• [What the exercise asks] Without the pictures, can you quote each line below exactly?

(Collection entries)
+++++

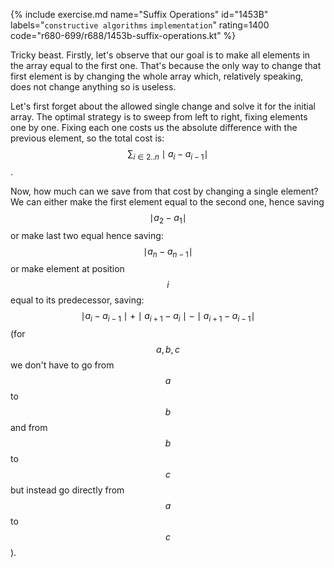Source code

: {% include exercise.md name="Suffix Operations" id="1453B" labels="`constructive algorithms` `implementation`" rating=1400 code="r680-699/r688/1453b-suffix-operations.kt" %}

Tricky beast.  Firstly, let's observe that our goal is to make all elements in the array equal to the first one.  That's because the only way to change that first element is by changing the whole array which, relatively speaking, does not change anything so is useless.

Let's first forget about the allowed single change and solve it for the initial array.  The optimal strategy is to sweep from left to right, fixing elements one by one.  Fixing each one costs us the absolute difference with the previous element, so the total cost is: $$\sum_{i \in 2..n} \mid a_i - a_{i-1} \mid$$.

Now, how much can we save from that cost by changing a single element?  We can either make the first element equal to the second one, hence saving $$\mid a_2 - a_1\mid$$ or make last two equal hence saving: $$\mid a_n - a_{n-1}\mid$$ or make element at position $$i$$ equal to its predecessor, saving: $$\mid a_i - a_{i-1} \mid + \mid a_{i+1} - a_{i} \mid - \mid a_{i+1} - a_{i-1} \mid$$ (for $$a, b, c$$ we don't have to go from $$a$$ to $$b$$ and from $$b$$ to $$c$$ but instead go directly from $$a$$ to $$c$$).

+++++

• [Result of the exercise]
Source code

: {% include exercise.md name="Suffix Operations" id="1453B" labels="`constructive algorithms` `implementation`" rating=1400 code="r680-699/r688/1453b-suffix-operations.kt" %}

Tricky beast.  Firstly, let's observe that our goal is to make all elements in the array equal to the first one.  That's because the only way to change that first element is by changing the whole array which, relatively speaking, does not change anything so is useless.

Let's first forget about the allowed single change and solve it for the initial array.  The optimal strategy is to sweep from left to right, fixing elements one by one.  Fixing each one costs us the absolute difference with the previous element, so the total cost is: $$\sum_{i \in 2..n} \mid a_i - a_{i-1} \mid$$.

Now, how much can we save from that cost by changing a single element?  We can either make the first element equal to the second one, hence saving $$\mid a_2 - a_1\mid$$ or make last two equal hence saving: $$\mid a_n - a_{n-1}\mid$$ or make element at position $$i$$ equal to its predecessor, saving: $$\mid a_i - a_{i-1} \mid + \mid a_{i+1} - a_{i} \mid - \mid a_{i+1} - a_{i-1} \mid$$ (for $$a, b, c$$ we don't have to go from $$a$$ to $$b$$ and from $$b$$ to $$c$$ but instead go directly from $$a$$ to $$c$$).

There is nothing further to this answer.